When the precise 4:53 p.m. one year anniversary of the moment the January 12 catastrophe struck, many in the poor Caribbean country's rubble-clogged capital recalled with quiet emotion where they had been and how lucky they were to have survived.
"A year ago I was under the rubble. Seven people saved me and I thank God for that," said Stefanor Mercure Alexandre, a 23-year-old unemployed man, sitting outside the quake-scarred white-painted presidential palace in Port-au-Prince.
Haiti's government had called for a minute of silence to remember the victims of what some experts have called the worst urban disaster of modern times. The normal hubbub of the crowded, sprawling coastal city quieted briefly and a clump of white balloons floated into the sky.
Earlier, Prime Minister Jean-Max Bellerive announced more than 316,000 people had been killed in the 2010 earthquake, revising upward previous estimates of around 250,000. He said additional bodies had been recovered over the year from the rubble and some were still entombed in collapsed buildings.
Despite an outpouring of solidarity for Haiti from around the world, billions of dollars of aid pledges and a huge ongoing humanitarian operation, ordinary Haitians say they are still waiting to see a positive impact from the recovery effort in the Western Hemisphere's poorest state.
During the day, thousands of Haitians, many wearing white in mourning, attended poignant memorial services around the battered impoverished Caribbean nation.
At the main memorial ceremony at the ruins of the capital's National Cathedral conducted by the Papal envoy to Haiti, many local mourners stretched out their arms, calling aloud the names of dead loved ones and imploring God's help.
Other religious leaders, officials and foreign dignitaries, including former U.S. President and U.N. Special Envoy to Haiti Bill Clinton, were present.

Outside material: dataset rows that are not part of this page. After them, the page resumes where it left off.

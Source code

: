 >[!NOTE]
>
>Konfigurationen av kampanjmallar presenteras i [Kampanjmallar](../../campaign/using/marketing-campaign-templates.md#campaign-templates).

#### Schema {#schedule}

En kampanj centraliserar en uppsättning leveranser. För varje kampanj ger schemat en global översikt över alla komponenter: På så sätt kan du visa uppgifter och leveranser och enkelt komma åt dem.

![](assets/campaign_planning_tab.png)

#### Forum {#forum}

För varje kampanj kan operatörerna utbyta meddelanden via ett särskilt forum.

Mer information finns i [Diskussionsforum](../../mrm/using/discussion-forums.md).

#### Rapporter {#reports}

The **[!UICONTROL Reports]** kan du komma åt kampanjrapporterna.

Without explanation, Haiti's outgoing President Rene Preval did not attend this event.
But he did later lay the first stone of what will be a memorial to the quake victims at the site of the country's main tax office which was leveled in the disaster.
PROTESTS AGAINST "OCCUPATION"
In signs of popular frustration over the sluggish pace of internationally backed recovery efforts, there were small scattered protests in the capital by Haitians who condemned the "occupation" of Haiti by U.N. peacekeepers and aid NGOs.

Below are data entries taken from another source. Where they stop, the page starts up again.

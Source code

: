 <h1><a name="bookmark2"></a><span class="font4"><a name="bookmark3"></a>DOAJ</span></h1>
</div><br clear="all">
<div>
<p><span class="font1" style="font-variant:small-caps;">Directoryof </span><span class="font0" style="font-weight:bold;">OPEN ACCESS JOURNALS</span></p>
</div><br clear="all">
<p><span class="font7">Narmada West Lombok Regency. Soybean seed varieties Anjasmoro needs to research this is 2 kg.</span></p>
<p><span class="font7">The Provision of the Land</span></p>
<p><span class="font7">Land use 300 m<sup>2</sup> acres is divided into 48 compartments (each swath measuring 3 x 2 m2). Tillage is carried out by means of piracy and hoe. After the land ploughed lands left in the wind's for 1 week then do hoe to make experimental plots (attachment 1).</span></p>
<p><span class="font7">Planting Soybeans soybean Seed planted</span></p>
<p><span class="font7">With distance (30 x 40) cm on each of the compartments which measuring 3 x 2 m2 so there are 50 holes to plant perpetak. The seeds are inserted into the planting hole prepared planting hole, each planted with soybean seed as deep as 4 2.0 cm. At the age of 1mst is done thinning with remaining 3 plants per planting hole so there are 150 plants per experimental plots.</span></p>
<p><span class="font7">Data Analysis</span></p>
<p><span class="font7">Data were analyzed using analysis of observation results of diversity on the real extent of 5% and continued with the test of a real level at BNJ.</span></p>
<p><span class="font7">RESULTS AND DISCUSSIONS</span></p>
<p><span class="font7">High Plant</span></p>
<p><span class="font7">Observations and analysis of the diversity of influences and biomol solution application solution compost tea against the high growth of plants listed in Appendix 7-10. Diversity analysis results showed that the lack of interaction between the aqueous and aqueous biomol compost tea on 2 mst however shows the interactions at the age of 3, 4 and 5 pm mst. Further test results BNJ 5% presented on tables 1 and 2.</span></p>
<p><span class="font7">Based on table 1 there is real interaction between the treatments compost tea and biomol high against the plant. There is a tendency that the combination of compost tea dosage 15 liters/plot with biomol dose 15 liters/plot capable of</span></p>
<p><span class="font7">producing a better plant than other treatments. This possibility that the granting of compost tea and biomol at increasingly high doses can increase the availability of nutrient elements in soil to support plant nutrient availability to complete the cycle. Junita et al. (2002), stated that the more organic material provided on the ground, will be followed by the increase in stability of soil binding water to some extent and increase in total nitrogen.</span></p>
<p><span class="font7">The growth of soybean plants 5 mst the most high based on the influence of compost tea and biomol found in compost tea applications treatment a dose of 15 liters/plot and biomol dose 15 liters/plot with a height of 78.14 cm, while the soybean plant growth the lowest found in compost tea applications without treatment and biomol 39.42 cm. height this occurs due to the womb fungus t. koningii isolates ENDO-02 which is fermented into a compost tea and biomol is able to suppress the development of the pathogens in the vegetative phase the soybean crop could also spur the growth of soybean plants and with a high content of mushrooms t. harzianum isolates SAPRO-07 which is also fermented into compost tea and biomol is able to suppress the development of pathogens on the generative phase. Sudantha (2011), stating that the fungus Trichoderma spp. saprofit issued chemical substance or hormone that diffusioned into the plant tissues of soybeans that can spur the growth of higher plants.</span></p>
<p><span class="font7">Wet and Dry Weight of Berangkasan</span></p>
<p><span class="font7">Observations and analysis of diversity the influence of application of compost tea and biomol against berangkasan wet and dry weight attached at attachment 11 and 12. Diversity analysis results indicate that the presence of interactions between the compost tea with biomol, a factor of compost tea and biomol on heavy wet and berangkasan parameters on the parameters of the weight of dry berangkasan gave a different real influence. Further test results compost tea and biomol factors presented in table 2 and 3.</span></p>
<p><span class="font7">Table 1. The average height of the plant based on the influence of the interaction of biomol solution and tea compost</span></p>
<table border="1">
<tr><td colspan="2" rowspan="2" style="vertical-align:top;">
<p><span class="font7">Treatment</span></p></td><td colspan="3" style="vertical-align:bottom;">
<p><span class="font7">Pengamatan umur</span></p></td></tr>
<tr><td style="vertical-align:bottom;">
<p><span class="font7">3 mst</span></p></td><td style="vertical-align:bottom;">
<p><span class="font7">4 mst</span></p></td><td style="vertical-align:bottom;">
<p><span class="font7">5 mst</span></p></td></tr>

"NGOs are wasting money" read a banner at one of the protests in the city center.
One of the world's poorest countries, Haiti was already in bad shape before the quake. But promises from the international community to "build Haiti back better" now ring hollow to many of Haiti's most vulnerable.
"We wake up every morning in the dust ... We need people who can understand the country, who can change the country," Carla Fleuriven, a 19-year-old mother of three dressed in a white skirt and blouse, told Reuters outside the Cathedral.